Claudio Lolli e il male moderno
Note sparse Si intitola «Il grande freddo» il disco che otto anni dopo ripropone il grande autore, che ora sente la necessità di raccontare l'individualismo del secondo millennio
Note sparse Si intitola «Il grande freddo» il disco che otto anni dopo ripropone il grande autore, che ora sente la necessità di raccontare l'individualismo del secondo millennio
Il poeta è solo e le speranze ridotte al lumicino dalla metafora che arriva diretta dal titolo dell’album, Il grande freddo (citazione del film di Kasdan), l’ultimo lavoro di Claudio Lolli, dopo quasi otto anni di silenzio. Le passioni degli anni ’70 sono finite e il cantautore sente la necessità di raccontare l’individualismo imperante, la disastrata situazione politica e la donna. Sempre in linea con la tradizione di poeta libertario alla Piero Ciampi, del cantautorato impegnato francese, del messaggio colto, delle osterie dove scrivere e confrontarsi, Lolli resta un profeta che preferisce smarrirsi.

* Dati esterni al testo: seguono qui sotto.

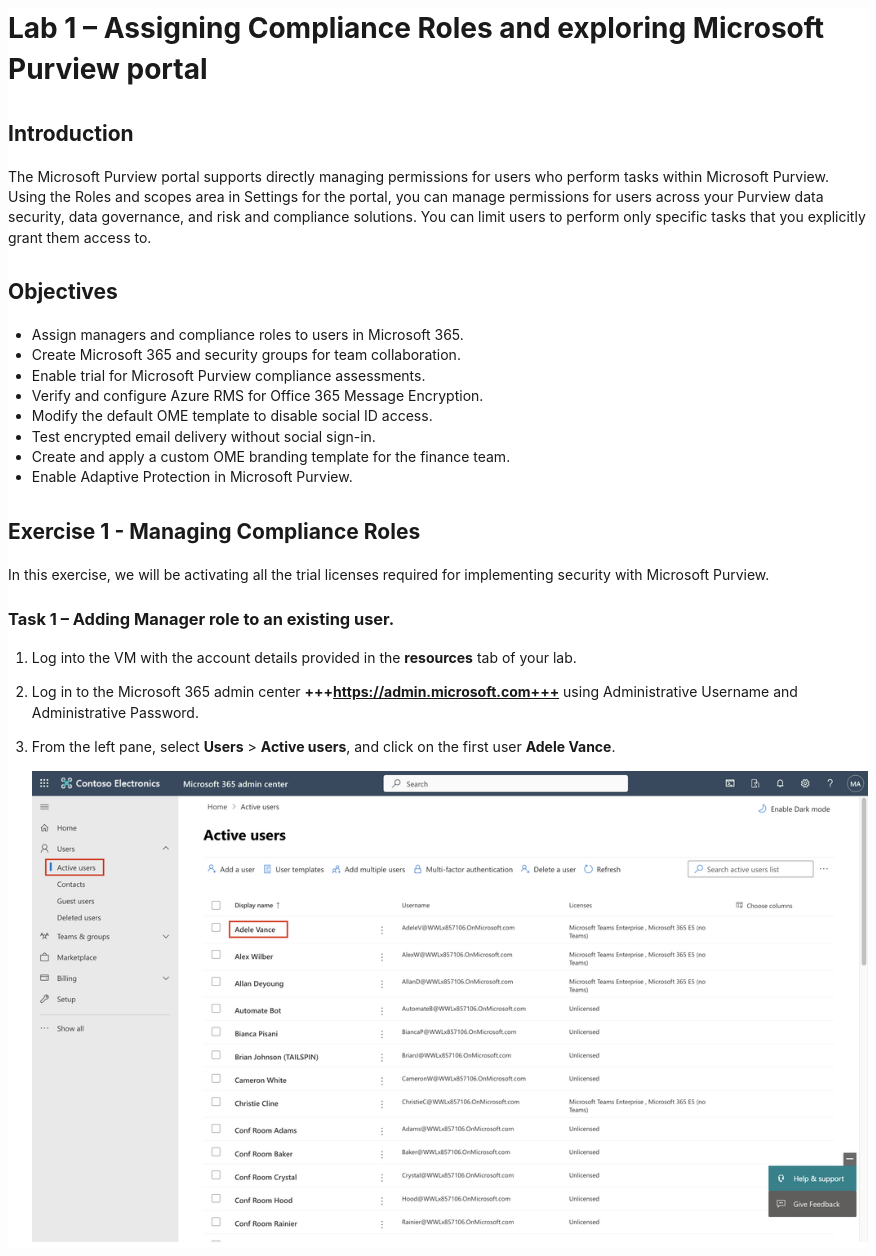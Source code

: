 # **Lab 1 – Assigning Compliance Roles and exploring Microsoft Purview portal**

## **Introduction**

The Microsoft Purview portal supports directly managing permissions for users who perform tasks within Microsoft Purview. Using the Roles and scopes area in Settings for the portal, you can manage permissions for users across your Purview data security, data governance, and risk and compliance solutions. You can limit users to perform only specific tasks that you explicitly grant them access to.

## **Objectives**
- Assign managers and compliance roles to users in Microsoft 365.
- Create Microsoft 365 and security groups for team collaboration.
- Enable trial for Microsoft Purview compliance assessments.
- Verify and configure Azure RMS for Office 365 Message Encryption.
- Modify the default OME template to disable social ID access.
- Test encrypted email delivery without social sign-in.
- Create and apply a custom OME branding template for the finance team.
- Enable Adaptive Protection in Microsoft Purview.

## Exercise 1 - Managing Compliance Roles

In this exercise, we will be activating all the trial licenses required
for implementing security with Microsoft Purview.

### Task 1 – Adding Manager role to an existing user.

1.  Log into the VM with the account details provided in
    the **resources** tab of your lab.

2.  Log in to the Microsoft 365 admin
    center **+++https://admin.microsoft.com+++** using Administrative
    Username and Administrative Password.

3.  From the left pane, select **Users** \> **Active users**, and click
    on the first user **Adele Vance**.

    ![](./media/image1.png)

Un’accoppiata particolare quella di Lolli e l’etichetta La Tempesta, in cui si sono ritrovati parte del gruppo del Collettivo Autonomo Musicisti di Bologna, con cui aveva inciso quel capolavoro di Ho visto anche degli zingari felici: Danilo Tomasetta e Roberto Soldati. Nove brani malinconici e duri che riproducono lo spaesamento contemporaneo di chi, come dal titolo della canzone n. 7, si sente Prigioniero politico, in libertà.